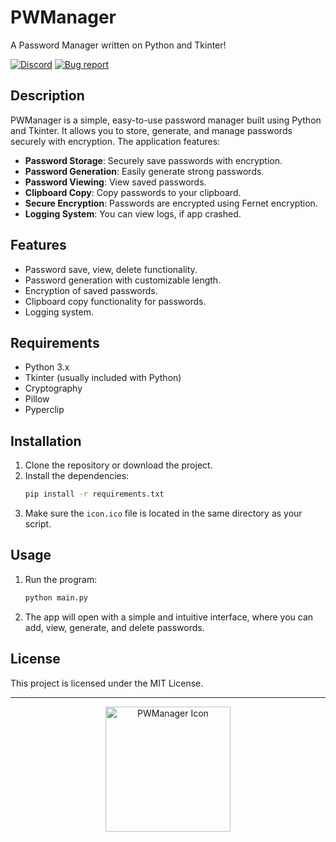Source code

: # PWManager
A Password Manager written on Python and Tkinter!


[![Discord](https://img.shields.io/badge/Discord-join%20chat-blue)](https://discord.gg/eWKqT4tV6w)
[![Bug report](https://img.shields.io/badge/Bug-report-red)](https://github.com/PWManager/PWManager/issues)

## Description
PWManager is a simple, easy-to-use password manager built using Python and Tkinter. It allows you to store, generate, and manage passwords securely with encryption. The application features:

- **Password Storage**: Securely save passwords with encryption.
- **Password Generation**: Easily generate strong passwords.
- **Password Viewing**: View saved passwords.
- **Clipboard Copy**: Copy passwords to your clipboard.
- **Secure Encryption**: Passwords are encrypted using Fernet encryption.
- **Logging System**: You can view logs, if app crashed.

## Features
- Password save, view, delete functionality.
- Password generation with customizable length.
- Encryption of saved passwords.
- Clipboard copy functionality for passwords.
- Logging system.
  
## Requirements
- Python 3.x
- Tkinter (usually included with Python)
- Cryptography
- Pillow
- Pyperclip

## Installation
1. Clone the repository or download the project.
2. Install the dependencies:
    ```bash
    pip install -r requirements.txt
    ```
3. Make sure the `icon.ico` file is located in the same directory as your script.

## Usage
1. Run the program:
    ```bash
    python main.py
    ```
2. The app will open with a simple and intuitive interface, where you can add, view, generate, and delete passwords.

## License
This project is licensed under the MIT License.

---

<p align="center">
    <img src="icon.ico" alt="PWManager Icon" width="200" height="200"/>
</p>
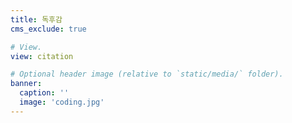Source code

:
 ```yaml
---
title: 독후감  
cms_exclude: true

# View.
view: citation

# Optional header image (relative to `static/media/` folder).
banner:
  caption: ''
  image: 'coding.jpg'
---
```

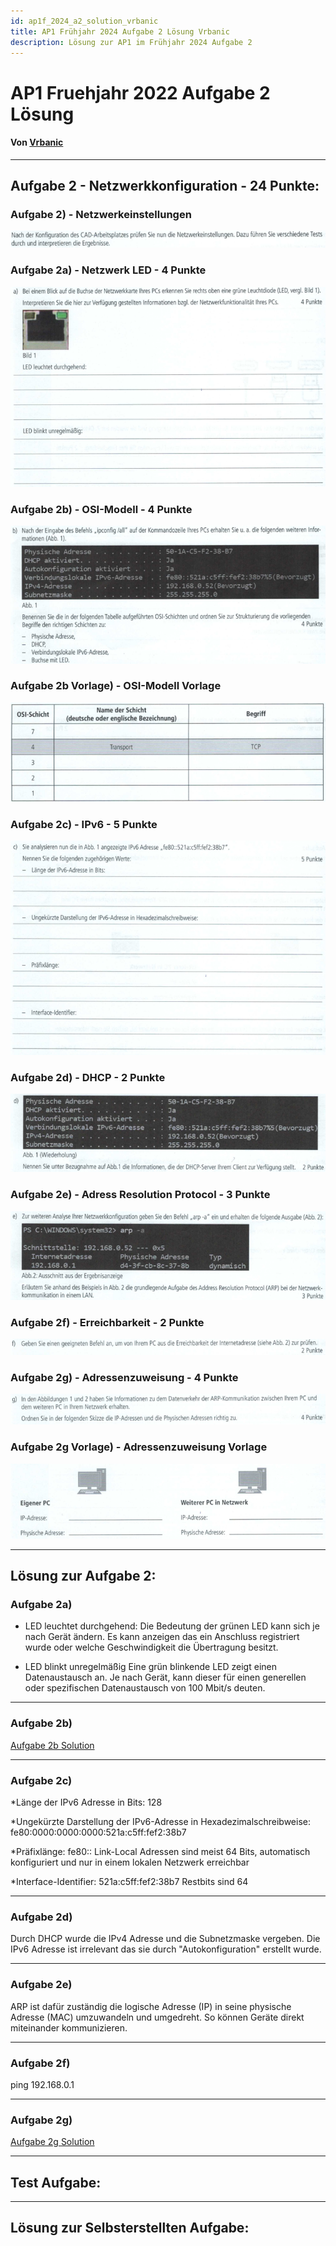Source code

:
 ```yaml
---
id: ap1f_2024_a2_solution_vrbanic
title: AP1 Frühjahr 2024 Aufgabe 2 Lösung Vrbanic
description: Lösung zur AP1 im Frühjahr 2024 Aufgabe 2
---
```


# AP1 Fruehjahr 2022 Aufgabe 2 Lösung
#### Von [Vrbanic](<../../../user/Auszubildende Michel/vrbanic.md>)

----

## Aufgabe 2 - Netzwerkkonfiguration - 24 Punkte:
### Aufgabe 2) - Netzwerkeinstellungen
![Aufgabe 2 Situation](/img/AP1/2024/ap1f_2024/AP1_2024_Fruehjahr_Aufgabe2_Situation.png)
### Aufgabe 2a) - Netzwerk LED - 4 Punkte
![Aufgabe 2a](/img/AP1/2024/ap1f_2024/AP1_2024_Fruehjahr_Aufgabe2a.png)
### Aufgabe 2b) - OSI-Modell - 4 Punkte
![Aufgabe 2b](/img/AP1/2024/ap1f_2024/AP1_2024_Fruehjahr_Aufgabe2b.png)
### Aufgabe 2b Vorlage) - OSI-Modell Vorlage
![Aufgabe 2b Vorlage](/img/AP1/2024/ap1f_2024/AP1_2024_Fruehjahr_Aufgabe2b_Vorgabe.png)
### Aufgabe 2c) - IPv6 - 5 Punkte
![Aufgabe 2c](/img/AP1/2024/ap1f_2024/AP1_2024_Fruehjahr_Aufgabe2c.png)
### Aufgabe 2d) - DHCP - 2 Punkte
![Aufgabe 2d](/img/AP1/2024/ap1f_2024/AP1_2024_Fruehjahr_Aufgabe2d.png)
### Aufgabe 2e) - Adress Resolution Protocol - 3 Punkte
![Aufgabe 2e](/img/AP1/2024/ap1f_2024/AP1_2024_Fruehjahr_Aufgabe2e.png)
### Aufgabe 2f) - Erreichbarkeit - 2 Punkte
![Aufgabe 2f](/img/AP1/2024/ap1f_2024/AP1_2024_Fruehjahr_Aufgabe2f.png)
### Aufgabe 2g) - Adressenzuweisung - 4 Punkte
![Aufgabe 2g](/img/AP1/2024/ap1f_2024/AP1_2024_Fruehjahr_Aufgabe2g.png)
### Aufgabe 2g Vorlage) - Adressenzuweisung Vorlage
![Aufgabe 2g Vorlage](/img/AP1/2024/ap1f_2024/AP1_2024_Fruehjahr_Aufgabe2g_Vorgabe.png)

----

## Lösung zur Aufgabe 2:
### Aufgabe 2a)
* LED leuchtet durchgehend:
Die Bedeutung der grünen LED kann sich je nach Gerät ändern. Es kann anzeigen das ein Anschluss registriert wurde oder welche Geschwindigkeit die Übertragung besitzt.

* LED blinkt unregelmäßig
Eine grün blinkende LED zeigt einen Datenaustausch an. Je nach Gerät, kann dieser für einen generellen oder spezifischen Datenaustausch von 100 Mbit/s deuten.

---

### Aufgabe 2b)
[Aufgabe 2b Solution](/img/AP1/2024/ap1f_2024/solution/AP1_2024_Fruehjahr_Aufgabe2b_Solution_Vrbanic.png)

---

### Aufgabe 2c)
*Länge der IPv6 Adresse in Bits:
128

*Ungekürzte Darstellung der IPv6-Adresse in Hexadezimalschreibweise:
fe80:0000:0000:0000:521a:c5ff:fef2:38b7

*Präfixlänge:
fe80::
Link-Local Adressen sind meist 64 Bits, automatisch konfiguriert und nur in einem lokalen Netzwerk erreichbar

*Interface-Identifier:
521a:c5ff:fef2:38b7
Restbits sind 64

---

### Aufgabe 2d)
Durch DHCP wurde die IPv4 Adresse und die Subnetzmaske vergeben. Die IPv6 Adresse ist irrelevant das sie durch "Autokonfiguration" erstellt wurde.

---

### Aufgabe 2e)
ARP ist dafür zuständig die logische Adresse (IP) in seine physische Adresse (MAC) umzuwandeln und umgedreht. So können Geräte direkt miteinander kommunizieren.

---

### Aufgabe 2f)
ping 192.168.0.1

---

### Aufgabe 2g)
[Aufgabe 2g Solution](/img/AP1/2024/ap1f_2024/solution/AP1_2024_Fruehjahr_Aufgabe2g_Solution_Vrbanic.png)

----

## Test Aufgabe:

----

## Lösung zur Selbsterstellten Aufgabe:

## Exercise goal
Starting at the line that contains "### Aufgabe 2c) - IPv6 - 5 Punkte" and stopping after the line that contains "### Aufgabe 2f) - Erreichbarkeit - 2 Punkte", write out every line exactly as it appears above, and no other line.

## Task response
### Aufgabe 2c) - IPv6 - 5 Punkte
![Aufgabe 2c](/img/AP1/2024/ap1f_2024/AP1_2024_Fruehjahr_Aufgabe2c.png)
### Aufgabe 2d) - DHCP - 2 Punkte
![Aufgabe 2d](/img/AP1/2024/ap1f_2024/AP1_2024_Fruehjahr_Aufgabe2d.png)
### Aufgabe 2e) - Adress Resolution Protocol - 3 Punkte
![Aufgabe 2e](/img/AP1/2024/ap1f_2024/AP1_2024_Fruehjahr_Aufgabe2e.png)
### Aufgabe 2f) - Erreichbarkeit - 2 Punkte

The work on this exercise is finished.